Like I already said, I don’t have your problems.

My simple solution now is that i’ve removed the error message (in favor of a small notice) in the cannon function that checks the normals and replaced that with 3 lines that swap the faces vertices. Then I call computeNormals a second time in the constructor, and on the second pass indeed no more vertices need to be swapped.

It’s a bit odd that this wouldn’t be in the base library (why error without trying the first obvious fix), but anyway, the collisions now work perfectly as intended!

Most likely the reason for this is that fixing issues with user data is not a goal of the library. It only warns if there is something suspicious.

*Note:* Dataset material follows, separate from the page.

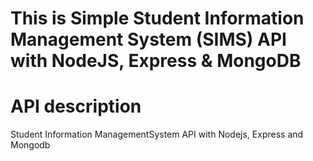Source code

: # This is Simple Student Information Management System (SIMS) API with NodeJS, Express & MongoDB

# API description 
Student Information ManagementSystem API with Nodejs, Express and Mongodb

For example, it does not fix wrong normals, because it takes a lot of computations to be really sure that a normal is wrong, because it may appear wrong:

  • if it is really wrong (then only its face must be fixed)
  • if it is correct, but (0,0,0) is outside the shape (then all vertices must be fixed)
  • if it is correct, but the shape is not convex (then only some vertices must be fixed)
  • if is is correct, but there are coplanar faces (then only some vertices must be fixed)

The computation point is fair. Would make it opt-in by a warning asking the user to turn it on for debugging.
Though the first fix, of swapping the faces, is pretty much a trivial amount of computation, as it already did the normal check and just swaps some indices. The second pass isn’t necessary, unless you wan’t to double check that swapping worked, which you can do once for an object and then turn it off.

Almost the same thing goes for centering the vertices by the mean, which runs at O(n), one pass to accumulate the mean, another to subtract the mean from each vertex.

If you really want to cut down on computation you can serialize the object post-check and init it from json with no extra computation at all.